I Will Always, by contrast, put me in mind of the Everly Brothers number - a low key, melodic paean to eternal love. Again, Spiteri's chameleon like voice adapts - dropping a register for a sultry, harmonic vocal.
Talk About Love reminds me of the Texas of White on Blond or The Hush - but with a Southside style and sound with heavy guitars and a heavy beat. Texas' sound may change but on every album there are examples of the DNA of the band shining through. There is something about the frantic pace of the song which gets under the skin of subject of much of the album: the frustration of being a relationship with someone incapable of expressing their feelings.
The Texas DNA is obvious again on Hid From The Light which feels - to me at least - a bit like a reworking of Halo. But whilst in Halo we really do adore the object of our affection - here all who love her will despair. It's destined to become a fan favourite!

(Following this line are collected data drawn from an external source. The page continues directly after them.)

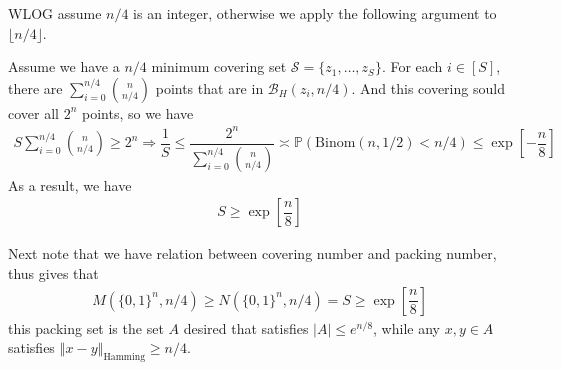 \documentclass[11pt,a4paper]{ctexart}
\numberwithin{equation}{section}%
\begin{document}
WLOG assume $ n/4 $ is an integer, otherwise we apply the following argument to $ \lfloor n/4 \rfloor $.

Assume we have a $ n/4 $ minimum covering set $ \mathcal{S} = \{z_1,\ldots, z_S\} $. For each $ i\in [S] $, there are $ \sum_{i=0}^{n/4} \binom{n}{n/4}$ points that are in $ \mathcal{B}_H(z_i, n/4) $. And this covering sould cover all $ 2^n $ points, so we have
\begin{align*}
    S \sum_{i=0}^{n/4} \binom{n}{n/4} \geq 2^n \Rightarrow \dfrac{ 1 }{ S } \leq \dfrac{ 2^n }{ \sum_{i=0}^{n/4} \binom{n}{n/4} } \asymp \mathbb{P}\left( \mathrm{ Binom } (n, 1/2)  < n/4  \right) \leq \exp\left[ -\dfrac{ n }{ 8 } \right] 
\end{align*}
As a result, we have
\begin{align*}
    S \geq \exp\left[ \dfrac{ n }{ 8 } \right] 
\end{align*}

Next note that we have relation between covering number and packing number, thus gives that 
\begin{align*}
    M(\{0,1\}^n, n/4) \geq N(\{0,1\}^n, n/4) = S \geq \exp\left[ \dfrac{ n }{ 8 } \right]
\end{align*}
this packing set is the set $ A $ desired that satisfies $ \left\vert A \right\vert \leq e^{n/8}  $, while any $ x,y\in A $ satisfies $ \left\Vert x-y \right\Vert _\mathrm{ Hamming }  \geq n/4  $.
\end{document}

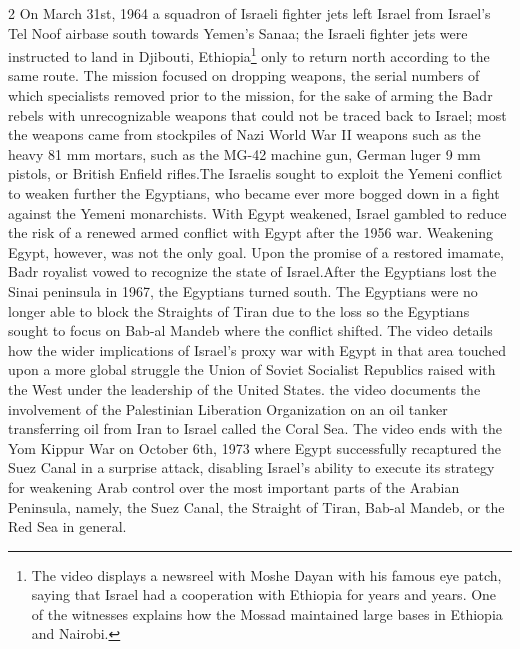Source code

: \documentclass[10pt,a4paper,twoside]{article} %
\begin{document}
\begin{multicols}{2}
{\newline \indent On March 31st, 1964 a squadron of Israeli fighter jets left Israel from Israel's Tel Noof airbase south towards Yemen's Sanaa; the Israeli fighter jets were instructed to land in Djibouti, Ethiopia\footnote{The video displays a newsreel with Moshe Dayan with his famous eye patch, saying that Israel had a cooperation with Ethiopia for years and years. One of the witnesses explains how the Mossad maintained large bases in Ethiopia and Nairobi. } only to return north according to the same route. The mission focused on dropping weapons, the serial numbers of which specialists removed prior to the mission, for the sake of arming the Badr rebels with unrecognizable weapons that could not be traced back to Israel; most the weapons came from stockpiles of Nazi World War II weapons such as the heavy 81 mm mortars, such as the MG-42 machine gun, German luger 9 mm pistols, or British Enfield rifles.\newline \indent The Israelis sought to exploit the Yemeni conflict to weaken further the Egyptians, who became ever more bogged down in a fight against the Yemeni monarchists. With Egypt weakened, Israel gambled to reduce the risk of a renewed armed conflict with Egypt after the 1956 war. Weakening Egypt, however, was not the only goal. Upon the promise of a restored imamate, Badr royalist vowed to recognize the state of Israel.\newline \indent After the Egyptians lost the Sinai peninsula in 1967, the Egyptians turned south. The Egyptians were no longer able to block the Straights of Tiran due to the loss so the Egyptians sought to focus on Bab-al Mandeb where the conflict shifted. The video details how the wider implications of Israel's proxy war with Egypt in that area touched upon a more global struggle the Union of Soviet Socialist Republics raised with the West under the leadership of the United States. \newline \indent the video documents the involvement of the Palestinian Liberation Organization on an oil tanker transferring oil from Iran to Israel called the Coral Sea. \newline \indent The video ends with the Yom Kippur War on October 6th, 1973 where Egypt successfully recaptured the Suez Canal in a surprise attack, disabling Israel's ability to execute its strategy for weakening Arab control over the most important parts of the Arabian Peninsula, namely, the Suez Canal, the Straight of Tiran, Bab-al Mandeb, or the Red Sea in general.  
} 


\end{multicols}
\end{document}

Be True has a sixties sound reminiscent in parts of the Supremes. So much so, it could easily have been a track on Spiteri's solo album, Melody, which was heavily influenced by Motown. Always Forever (Maybe I) moves the tempo down again with a pared back, dream-like vocal against a minimal backdrop.
Spiteri appears to channel to the voice of The Pretender's Chrissie Hynde on Hearts Are Made To Stray - and indeed the song itself reminds be I'll Stand By You.
At the gigs that launched the album, the band did a version of River Deep, Mountain High (which Spiteri had deployed to great effect on her solo tour in 2009). Big World is, in part, reminiscent of another Tina Turner hit, Proud Mary with more than a knowing wink in that direction. It's an upbeat number about doing what's right for yourself when you can't get through to your partner.
The album rounds off with I Need Time - a torch song with a stripped back track, country guitars and bluesy vocals. It's a slight downbeat ending to the album, which is in keeping I think with the subject matter. It's also an understated ending, encouraging you back to listen again rather than sending you off on your way humming the last track!
The Conversation is an album that's unlike any other Texas album: more melodic than Southside, more upbeat than Mothers Heaven and Ricks Road, more guitar-led than White on Blond and The Hush, more authentic than Careful What You Wish For and more down to earth than The Red Book. The consistent factor - as ever - is Spiteri's voice and lyrics.
Although they've never been afraid to experiment with differing musical directions, sometimes this has led to contrivances - the most obvious example being 2003's Careful What You Wish For. The Conversation marks another change of direction - but this feels more like a band doing what it wants, rather than trying to be cool or populist. Texas are back - but on their terms.
I'd be foolish to pretend the album was perfect. Indeed, I have to confess to being disappointed that there isn't more breadth of substance to the tracks, many of which tackle the same subject in only slightly differing fashion. As with all of Spiteri's work, it's clearly highly personal and appears to be the product of a frustrating relationship.
It's not an album that's going to set the critics world on fire. It's not going to bring a new generation of fans to the band in the way that White on Blond did. But it's an accomplished album from the band content to follow their own path. It's an album that showcases Spiteri's voice and resists the over-production of previous albums, and, from a fan's point of view, it's a very welcome return after an extended hiatus.